An Iraqi operation to recapture the city of Mosul, the last stronghold of the so-called Islamic State (IS) in the country, has started. Artillery began firing on the city early on Monday, in a long-awaited assault from Kurdish Peshmerga, Iraqi government and allied forces. Tanks are now moving towards the city, which has been held by IS since 2014. The BBC’s Orla Guerin, who is with Kurdish forces east of Mosul, says tanks are advancing on the city, kicking up clouds of dust.
The UN has expressed “extreme concern” for the safety of up to 1.5 million people in the area.
So reads the latest news out of Iraq from the BBC with the following three subtexts
■ UN prepares for aftermath ‘chaos’
An Exodus is expected
Hundreds of thousands of people – possibly a million – are expected to flee Mosul ahead of the forthcoming battle.
A planned military offensive to reclaim Mosul from so-called Islamic State (IS) could see up to a million Iraqis flee their homes. The UN’s refugee agency has told the BBC how it and its partners are gearing up to deal with the expected humanitarian crisis by building camps to house those in need.
■ Battle must navigate ethnic rivalries
Plans for the recapture of Mosul, Iraq’s second largest city, from the so-called Islamic State are fiendishly complicated. Ethnic rivalries, as well as sectarian and religious sensitivities, will have to be respected if the offensive is not to go horribly wrong.
The Iraqi army which scattered and fled as IS fighters drove and rode into Mosul in 2014 was mocked as I.R.A.Q. or I Ran Away Quickly. But the soldiers may have been running not only from IS. The mostly Sunni Arabs of Mosul resented the domination of the central Baghdad government by Shia Muslims.
Junior ranks in the Iraqi army were afraid that they would be attacked by Sunni Arabs in Mosul as well as IS, taking revenge for the transformation of Iraq into what they perceived to be a Shia state.
But the new prime minister Haider al-Abadi – also Shia of course – has worked hard to bring Sunnis back into the fold.
For example, he has funded and armed Sunni Arab tribal forces which are expected to play a prominent role in the imminent battle for Mosul.
The remaining residents, especially in the city centre, are more likely to welcome them than the mostly Shia Iraqi army, the irregular Shia “Popular Mobilisation Forces”, or the Kurdish Peshmerga.

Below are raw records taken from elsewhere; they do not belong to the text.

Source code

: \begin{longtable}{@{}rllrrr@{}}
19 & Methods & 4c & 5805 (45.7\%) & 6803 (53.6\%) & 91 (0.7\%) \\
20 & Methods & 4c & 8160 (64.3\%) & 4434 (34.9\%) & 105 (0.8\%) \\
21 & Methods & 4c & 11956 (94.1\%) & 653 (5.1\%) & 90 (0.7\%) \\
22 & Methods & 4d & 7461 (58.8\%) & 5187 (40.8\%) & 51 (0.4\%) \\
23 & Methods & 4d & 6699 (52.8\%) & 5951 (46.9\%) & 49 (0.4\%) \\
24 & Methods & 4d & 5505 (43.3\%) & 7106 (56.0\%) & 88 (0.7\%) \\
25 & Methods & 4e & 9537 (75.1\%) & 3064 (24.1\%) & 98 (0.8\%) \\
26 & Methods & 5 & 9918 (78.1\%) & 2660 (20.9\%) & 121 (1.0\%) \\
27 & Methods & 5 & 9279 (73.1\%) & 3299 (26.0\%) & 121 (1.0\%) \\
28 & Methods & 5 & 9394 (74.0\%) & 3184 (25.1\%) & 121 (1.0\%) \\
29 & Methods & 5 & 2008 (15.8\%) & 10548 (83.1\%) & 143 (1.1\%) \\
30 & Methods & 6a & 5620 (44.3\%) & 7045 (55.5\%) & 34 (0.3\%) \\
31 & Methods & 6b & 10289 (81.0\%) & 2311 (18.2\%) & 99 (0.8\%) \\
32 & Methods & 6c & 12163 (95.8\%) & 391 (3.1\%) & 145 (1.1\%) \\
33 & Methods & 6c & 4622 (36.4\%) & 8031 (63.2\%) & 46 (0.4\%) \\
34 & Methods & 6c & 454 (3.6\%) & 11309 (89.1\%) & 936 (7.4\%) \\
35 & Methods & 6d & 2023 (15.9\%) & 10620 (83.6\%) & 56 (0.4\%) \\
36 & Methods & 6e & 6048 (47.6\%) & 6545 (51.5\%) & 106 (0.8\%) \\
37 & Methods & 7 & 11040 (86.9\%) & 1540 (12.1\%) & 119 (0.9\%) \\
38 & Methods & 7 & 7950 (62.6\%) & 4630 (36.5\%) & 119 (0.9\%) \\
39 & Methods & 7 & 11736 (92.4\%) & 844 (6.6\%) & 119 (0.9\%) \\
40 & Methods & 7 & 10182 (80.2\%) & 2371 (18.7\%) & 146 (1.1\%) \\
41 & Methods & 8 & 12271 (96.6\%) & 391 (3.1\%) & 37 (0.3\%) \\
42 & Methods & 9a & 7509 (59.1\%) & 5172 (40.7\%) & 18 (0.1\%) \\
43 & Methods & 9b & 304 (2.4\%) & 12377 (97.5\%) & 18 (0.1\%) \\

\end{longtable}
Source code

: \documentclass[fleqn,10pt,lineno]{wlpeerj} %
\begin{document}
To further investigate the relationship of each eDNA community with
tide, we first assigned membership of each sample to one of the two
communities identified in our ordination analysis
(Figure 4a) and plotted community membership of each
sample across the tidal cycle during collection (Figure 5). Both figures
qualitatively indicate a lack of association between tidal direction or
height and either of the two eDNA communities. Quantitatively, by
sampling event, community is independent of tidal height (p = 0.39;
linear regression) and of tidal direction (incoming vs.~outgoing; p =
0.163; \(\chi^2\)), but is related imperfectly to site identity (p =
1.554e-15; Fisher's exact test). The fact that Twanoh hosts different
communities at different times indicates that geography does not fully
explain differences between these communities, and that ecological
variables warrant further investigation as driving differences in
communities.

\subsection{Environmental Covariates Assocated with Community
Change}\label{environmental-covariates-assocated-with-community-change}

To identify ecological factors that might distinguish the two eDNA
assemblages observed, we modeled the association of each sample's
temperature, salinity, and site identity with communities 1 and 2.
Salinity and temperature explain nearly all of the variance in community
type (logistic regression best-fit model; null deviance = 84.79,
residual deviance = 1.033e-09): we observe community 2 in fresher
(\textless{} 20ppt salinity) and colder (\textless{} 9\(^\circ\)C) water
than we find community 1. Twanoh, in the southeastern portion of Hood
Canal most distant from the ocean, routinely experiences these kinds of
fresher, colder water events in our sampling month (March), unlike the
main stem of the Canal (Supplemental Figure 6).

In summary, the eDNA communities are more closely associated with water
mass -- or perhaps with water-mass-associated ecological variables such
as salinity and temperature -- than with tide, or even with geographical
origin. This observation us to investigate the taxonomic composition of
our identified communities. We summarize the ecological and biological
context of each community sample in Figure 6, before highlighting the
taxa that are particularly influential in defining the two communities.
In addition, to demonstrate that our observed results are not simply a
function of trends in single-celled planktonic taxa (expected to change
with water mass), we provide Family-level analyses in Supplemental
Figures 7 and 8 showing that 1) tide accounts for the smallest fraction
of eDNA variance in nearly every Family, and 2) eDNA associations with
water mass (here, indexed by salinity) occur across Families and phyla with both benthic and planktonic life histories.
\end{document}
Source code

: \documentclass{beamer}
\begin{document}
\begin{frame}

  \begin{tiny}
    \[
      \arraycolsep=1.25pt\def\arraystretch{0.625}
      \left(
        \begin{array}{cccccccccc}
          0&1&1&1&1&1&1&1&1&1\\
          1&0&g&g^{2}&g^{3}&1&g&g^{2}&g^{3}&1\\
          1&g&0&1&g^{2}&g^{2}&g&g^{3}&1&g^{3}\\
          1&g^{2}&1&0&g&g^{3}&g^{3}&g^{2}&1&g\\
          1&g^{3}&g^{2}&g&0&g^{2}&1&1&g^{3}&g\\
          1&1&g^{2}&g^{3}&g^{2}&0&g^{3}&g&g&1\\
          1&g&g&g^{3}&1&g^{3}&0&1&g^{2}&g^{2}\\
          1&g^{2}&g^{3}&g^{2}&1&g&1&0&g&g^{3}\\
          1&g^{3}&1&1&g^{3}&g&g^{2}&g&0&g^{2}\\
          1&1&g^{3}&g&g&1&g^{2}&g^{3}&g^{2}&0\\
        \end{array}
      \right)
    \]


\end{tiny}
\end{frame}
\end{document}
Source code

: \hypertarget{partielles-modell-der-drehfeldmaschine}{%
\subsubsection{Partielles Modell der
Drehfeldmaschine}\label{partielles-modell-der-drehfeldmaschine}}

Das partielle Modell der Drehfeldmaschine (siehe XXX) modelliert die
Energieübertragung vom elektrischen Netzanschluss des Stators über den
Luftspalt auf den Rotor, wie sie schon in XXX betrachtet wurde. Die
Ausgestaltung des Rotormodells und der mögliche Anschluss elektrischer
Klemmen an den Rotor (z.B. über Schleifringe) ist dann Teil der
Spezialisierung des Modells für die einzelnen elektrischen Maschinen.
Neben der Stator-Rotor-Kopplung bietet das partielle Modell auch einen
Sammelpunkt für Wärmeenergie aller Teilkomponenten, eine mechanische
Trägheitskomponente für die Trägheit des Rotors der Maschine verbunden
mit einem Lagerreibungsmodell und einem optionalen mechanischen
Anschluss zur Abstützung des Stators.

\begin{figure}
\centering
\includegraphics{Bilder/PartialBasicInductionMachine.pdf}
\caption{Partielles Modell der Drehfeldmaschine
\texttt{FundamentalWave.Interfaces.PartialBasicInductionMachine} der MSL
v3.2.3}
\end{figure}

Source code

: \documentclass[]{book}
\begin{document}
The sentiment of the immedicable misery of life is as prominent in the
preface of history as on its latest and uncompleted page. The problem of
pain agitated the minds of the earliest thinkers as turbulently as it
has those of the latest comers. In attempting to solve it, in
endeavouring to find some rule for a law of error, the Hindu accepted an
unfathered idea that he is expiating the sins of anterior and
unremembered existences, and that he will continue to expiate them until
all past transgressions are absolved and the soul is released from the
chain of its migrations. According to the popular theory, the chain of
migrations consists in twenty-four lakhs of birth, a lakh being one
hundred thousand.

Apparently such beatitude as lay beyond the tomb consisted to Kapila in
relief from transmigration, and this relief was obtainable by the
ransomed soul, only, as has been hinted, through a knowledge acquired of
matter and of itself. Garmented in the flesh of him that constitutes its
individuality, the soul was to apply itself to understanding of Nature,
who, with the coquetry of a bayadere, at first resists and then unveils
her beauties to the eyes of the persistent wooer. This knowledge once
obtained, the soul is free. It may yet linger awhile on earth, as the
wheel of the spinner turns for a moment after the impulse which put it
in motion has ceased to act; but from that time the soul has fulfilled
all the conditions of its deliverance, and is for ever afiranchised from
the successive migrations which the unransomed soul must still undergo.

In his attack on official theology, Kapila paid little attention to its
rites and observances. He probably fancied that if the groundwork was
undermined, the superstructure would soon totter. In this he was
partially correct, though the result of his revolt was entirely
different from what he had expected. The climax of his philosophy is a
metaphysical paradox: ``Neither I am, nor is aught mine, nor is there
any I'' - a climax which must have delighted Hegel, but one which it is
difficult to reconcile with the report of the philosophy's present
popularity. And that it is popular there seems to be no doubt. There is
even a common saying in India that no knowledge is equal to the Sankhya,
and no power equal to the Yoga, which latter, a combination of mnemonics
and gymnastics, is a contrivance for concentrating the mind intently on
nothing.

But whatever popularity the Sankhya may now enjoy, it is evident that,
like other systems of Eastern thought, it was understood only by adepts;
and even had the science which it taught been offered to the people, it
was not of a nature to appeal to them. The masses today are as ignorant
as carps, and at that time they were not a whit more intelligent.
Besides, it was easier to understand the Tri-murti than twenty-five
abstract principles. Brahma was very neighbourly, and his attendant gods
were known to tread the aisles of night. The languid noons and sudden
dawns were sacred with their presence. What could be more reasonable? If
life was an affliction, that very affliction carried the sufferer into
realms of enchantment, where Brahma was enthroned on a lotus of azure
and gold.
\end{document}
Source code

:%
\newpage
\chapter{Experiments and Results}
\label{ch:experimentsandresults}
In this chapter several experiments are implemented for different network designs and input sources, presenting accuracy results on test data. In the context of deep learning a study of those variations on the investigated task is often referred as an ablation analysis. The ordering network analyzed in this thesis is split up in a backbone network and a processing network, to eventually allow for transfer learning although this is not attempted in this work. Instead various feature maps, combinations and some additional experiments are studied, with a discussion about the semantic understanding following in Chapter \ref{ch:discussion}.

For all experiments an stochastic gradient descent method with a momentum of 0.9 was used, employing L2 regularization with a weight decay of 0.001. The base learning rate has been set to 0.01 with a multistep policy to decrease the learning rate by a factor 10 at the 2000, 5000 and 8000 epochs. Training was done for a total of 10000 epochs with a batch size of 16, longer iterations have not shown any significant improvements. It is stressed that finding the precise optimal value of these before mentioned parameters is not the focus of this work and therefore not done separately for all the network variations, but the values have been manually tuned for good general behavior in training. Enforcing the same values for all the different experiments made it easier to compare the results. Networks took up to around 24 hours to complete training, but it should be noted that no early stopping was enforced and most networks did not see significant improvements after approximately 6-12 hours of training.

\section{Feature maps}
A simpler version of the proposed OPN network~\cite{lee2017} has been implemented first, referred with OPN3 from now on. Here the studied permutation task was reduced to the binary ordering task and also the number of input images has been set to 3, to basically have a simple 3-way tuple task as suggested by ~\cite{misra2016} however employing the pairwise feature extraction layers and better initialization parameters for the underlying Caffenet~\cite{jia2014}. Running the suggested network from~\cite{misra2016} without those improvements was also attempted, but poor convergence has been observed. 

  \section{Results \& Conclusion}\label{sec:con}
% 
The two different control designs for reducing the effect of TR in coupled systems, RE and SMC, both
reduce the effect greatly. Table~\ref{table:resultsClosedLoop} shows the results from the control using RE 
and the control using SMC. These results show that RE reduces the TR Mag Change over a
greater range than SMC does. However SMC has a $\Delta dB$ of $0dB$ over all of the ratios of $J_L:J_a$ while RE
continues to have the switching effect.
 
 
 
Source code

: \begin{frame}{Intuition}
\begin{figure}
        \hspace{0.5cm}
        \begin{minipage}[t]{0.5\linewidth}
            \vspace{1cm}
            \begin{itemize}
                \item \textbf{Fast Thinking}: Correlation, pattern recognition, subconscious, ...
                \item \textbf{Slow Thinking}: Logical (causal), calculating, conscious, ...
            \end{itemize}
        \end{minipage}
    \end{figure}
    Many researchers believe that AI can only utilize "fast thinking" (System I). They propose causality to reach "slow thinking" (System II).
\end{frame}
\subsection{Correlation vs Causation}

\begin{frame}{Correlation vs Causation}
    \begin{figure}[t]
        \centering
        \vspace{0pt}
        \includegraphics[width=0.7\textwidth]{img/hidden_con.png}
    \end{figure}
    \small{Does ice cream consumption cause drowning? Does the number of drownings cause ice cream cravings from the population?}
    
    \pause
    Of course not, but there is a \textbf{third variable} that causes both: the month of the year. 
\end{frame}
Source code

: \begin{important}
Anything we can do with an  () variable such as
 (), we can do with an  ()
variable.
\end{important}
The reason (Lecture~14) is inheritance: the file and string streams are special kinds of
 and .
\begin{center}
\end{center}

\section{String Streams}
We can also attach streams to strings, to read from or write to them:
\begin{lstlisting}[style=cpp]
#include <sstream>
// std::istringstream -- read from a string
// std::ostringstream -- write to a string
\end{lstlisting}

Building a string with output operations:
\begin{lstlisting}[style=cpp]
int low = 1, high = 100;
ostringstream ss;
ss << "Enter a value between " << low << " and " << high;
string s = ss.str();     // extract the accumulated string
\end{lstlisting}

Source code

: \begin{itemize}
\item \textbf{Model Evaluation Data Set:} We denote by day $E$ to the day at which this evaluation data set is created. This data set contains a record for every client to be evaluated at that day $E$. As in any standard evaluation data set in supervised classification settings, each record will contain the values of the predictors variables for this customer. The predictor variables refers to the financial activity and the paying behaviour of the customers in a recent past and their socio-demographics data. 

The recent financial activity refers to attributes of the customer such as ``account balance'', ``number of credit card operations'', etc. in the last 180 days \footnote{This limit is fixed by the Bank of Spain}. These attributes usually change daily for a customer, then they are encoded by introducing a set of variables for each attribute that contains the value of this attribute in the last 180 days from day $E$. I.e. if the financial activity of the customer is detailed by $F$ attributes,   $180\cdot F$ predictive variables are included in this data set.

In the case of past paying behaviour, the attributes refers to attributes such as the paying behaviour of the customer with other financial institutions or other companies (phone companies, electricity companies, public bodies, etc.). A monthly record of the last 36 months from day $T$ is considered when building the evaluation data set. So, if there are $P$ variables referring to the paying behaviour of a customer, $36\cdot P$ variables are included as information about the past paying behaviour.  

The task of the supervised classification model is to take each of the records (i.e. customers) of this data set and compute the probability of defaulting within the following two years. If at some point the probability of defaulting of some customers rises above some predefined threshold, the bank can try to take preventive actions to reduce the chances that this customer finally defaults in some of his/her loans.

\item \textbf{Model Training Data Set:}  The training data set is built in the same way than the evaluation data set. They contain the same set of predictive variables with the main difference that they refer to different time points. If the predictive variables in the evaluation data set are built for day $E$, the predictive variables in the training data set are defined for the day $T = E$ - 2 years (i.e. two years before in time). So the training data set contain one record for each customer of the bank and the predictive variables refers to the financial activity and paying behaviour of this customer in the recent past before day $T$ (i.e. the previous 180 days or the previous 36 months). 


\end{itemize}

Meanwhile the remaining IS fighters have driven out, or massacred, the Christians, Yazidis and Kurds who used to live there.
Thousands of Sunni Arabs too have also left Mosul. If they ever believed that IS was a potentially sympathetic group of Sunni co-religionists, they were quickly disabused as the conquerors of Mosul revealed themselves to be irrational psychopaths who, for example, force children to watch public executions.
■ Is IS finished?
“Even if the territorial caliphate in Iraq and Syria is dismantled, this doesn’t mean the end of the movement,” says Fawaz Gerges, author of ISIS: A history.
Although IS shares some of its ideology with other militant groups, such as al-Qaeda, it differs in one key respect: it did not just talk about a caliphate; it conquered cities, erased borders and declared one. And in doing so, says Fawaz Gerges, it has energised global jihadism.
“The caliphate model will likely haunt the imagination of jihadists for many years to come,” he says.
So where does all of this leave IS?
A year ago, no-one predicted IS would lose so much so quickly. And as it loses more land in the coming months, it is likely to lose more fighters. After all, what is Islamic State without a state?
So is Islamic State finished? Yes, it will lose its caliphate. But then the insurgency will begin.
While the whole world is looking on our team is on the ground in Dohuk, a mere 28 miles from Mosul prepared to do whatever we can to assist the new flood of IDPs fleeing the battle. We believe we’ve been strategically placed in northern Iraq just for such a time as this.